[TRY IT]: Please print the entries below exactly, from the line with "- **Industry recognition** and citations" through the line with "- **Establish thought", including both of those lines and leaving out all others.

[MATERIAL PROVIDED]:

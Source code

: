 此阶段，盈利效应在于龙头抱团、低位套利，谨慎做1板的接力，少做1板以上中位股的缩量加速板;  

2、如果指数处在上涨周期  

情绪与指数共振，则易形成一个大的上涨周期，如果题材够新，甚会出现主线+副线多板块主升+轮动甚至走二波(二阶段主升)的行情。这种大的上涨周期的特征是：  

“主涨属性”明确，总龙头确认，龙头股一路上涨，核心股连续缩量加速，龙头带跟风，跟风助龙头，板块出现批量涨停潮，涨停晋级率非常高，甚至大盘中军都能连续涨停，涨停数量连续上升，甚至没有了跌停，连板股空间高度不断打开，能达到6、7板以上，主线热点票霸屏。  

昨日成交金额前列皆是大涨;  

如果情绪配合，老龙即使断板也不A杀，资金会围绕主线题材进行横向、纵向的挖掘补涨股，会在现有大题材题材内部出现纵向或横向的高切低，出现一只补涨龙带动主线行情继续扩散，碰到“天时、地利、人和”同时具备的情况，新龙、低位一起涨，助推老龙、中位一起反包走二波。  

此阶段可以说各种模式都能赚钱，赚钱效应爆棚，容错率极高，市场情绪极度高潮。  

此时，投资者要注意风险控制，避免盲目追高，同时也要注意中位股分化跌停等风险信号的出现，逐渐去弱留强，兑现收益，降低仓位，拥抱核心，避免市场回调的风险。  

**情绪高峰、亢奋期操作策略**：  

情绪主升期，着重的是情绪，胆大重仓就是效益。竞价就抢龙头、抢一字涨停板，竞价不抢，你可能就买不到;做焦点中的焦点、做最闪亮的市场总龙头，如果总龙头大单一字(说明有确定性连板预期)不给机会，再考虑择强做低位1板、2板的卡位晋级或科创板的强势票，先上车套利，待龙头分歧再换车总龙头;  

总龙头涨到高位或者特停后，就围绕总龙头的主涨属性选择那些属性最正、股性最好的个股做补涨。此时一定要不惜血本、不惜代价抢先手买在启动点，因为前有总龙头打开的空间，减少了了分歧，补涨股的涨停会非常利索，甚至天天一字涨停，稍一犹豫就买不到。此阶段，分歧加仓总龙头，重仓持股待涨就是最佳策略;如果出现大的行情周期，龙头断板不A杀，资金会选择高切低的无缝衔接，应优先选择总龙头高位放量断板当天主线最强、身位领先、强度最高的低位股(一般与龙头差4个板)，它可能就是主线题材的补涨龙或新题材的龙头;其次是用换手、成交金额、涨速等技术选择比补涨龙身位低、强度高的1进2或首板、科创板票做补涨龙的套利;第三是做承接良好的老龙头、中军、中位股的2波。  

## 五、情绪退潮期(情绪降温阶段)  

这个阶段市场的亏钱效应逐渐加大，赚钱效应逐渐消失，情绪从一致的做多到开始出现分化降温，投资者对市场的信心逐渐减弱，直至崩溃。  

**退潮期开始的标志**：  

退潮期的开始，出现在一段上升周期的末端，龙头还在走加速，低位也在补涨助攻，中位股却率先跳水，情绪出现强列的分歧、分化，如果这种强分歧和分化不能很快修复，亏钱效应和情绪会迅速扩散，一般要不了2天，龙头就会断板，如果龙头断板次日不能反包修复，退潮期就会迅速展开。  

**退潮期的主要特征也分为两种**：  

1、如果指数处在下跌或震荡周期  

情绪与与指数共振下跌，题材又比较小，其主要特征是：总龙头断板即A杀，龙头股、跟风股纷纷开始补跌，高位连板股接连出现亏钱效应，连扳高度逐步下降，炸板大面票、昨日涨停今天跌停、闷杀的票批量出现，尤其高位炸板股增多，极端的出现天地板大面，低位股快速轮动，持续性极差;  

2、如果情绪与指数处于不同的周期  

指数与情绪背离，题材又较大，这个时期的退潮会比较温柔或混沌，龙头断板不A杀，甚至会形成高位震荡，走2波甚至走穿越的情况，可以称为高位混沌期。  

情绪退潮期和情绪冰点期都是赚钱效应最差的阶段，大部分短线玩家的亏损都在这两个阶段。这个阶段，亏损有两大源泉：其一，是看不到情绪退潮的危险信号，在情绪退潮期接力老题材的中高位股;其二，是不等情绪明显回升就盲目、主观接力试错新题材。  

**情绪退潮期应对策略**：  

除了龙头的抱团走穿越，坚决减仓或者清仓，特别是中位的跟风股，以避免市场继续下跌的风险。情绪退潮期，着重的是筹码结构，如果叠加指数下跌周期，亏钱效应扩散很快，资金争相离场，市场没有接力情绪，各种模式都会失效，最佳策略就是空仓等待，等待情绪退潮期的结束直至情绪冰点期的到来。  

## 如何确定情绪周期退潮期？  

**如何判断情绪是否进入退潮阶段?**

--

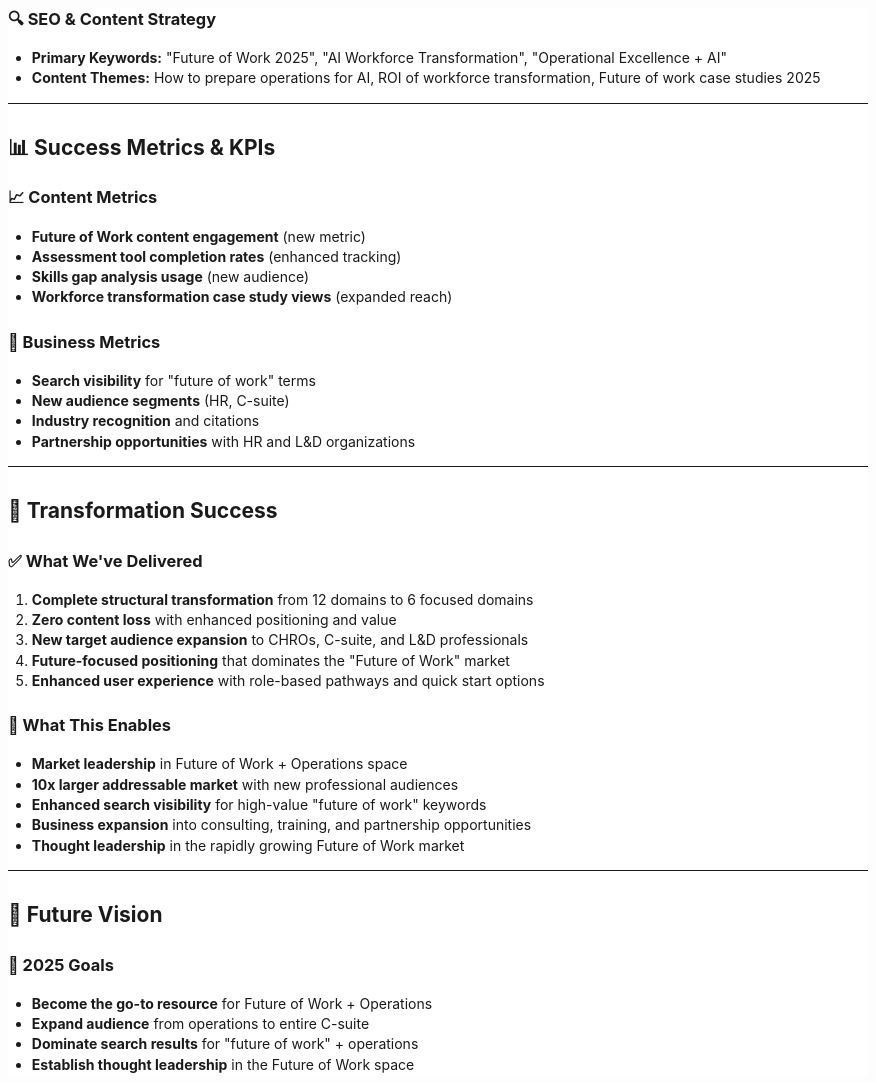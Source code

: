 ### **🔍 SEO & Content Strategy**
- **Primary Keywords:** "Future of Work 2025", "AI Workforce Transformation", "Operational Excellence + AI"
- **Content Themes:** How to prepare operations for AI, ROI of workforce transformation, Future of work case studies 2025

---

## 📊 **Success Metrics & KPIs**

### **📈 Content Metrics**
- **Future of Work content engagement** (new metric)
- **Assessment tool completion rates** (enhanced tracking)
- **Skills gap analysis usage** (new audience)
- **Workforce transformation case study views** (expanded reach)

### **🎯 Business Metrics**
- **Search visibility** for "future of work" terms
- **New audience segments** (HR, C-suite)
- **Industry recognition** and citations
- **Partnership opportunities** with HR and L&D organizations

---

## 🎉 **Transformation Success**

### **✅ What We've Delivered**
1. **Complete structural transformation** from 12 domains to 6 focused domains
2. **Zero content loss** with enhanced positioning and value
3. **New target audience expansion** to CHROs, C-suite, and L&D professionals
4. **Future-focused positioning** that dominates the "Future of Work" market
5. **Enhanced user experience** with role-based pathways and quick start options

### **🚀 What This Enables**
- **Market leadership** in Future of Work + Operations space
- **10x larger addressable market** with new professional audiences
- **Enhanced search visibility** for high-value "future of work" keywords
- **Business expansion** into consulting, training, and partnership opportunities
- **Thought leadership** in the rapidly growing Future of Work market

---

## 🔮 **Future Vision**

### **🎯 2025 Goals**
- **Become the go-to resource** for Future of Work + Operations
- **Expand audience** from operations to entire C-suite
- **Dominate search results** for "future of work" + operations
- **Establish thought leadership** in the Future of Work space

* * *

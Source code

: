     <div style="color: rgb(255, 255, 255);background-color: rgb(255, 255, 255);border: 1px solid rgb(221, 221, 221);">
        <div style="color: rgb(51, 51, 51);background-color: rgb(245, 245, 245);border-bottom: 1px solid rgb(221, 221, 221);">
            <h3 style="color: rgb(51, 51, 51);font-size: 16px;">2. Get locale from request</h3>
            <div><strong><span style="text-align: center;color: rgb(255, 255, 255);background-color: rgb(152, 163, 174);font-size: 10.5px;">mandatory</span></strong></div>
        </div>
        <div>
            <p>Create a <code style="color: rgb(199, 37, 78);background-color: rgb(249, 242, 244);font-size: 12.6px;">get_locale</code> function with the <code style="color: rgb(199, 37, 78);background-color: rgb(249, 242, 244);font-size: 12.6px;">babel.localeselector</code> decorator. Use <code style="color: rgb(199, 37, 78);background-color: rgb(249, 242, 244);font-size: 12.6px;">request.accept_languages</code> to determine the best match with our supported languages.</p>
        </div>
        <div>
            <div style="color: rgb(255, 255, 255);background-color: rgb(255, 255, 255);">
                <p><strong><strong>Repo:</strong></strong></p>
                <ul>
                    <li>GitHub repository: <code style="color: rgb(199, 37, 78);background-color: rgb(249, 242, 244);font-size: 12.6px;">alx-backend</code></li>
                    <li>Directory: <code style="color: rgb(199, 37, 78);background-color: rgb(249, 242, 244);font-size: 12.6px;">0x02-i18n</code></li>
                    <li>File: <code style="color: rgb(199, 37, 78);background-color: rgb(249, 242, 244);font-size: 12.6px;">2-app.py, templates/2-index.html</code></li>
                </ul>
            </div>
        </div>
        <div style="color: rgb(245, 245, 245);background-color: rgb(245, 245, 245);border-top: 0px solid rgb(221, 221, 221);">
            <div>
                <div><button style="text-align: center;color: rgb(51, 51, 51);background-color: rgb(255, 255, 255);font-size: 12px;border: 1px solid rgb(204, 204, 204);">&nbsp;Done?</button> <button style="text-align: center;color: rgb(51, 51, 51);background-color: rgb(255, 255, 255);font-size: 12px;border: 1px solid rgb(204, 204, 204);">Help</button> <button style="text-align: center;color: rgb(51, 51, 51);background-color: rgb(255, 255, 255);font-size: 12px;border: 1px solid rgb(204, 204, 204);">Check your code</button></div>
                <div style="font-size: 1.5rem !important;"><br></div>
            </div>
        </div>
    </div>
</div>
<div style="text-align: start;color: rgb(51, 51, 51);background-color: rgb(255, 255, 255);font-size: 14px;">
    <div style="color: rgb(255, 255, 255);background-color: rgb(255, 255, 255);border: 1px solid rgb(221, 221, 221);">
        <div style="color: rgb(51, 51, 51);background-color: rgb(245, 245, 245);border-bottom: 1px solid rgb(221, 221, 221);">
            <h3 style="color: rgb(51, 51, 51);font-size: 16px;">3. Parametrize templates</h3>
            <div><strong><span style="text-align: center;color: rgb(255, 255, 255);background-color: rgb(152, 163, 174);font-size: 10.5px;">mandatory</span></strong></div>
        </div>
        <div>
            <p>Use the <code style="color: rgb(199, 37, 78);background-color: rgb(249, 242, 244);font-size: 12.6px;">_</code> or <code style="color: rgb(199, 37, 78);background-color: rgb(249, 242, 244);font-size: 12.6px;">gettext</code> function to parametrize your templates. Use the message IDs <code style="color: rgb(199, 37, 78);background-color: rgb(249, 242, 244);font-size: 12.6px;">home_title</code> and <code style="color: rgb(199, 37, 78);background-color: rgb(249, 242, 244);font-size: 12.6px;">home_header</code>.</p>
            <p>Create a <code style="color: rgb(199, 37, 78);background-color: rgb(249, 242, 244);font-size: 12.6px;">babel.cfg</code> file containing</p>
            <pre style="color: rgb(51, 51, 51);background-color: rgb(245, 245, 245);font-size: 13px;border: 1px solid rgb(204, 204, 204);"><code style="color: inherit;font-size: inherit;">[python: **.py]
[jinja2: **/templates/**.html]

[RESULT OF THIS TASK]:
- **Industry recognition** and citations
- **Partnership opportunities** with HR and L&D organizations

---

## 🎉 **Transformation Success**

### **✅ What We've Delivered**
1. **Complete structural transformation** from 12 domains to 6 focused domains
2. **Zero content loss** with enhanced positioning and value
3. **New target audience expansion** to CHROs, C-suite, and L&D professionals
4. **Future-focused positioning** that dominates the "Future of Work" market
5. **Enhanced user experience** with role-based pathways and quick start options

### **🚀 What This Enables**
- **Market leadership** in Future of Work + Operations space
- **10x larger addressable market** with new professional audiences
- **Enhanced search visibility** for high-value "future of work" keywords
- **Business expansion** into consulting, training, and partnership opportunities
- **Thought leadership** in the rapidly growing Future of Work market

---

## 🔮 **Future Vision**

### **🎯 2025 Goals**
- **Become the go-to resource** for Future of Work + Operations
- **Expand audience** from operations to entire C-suite
- **Dominate search results** for "future of work" + operations
- **Establish thought leadership** in the Future of Work space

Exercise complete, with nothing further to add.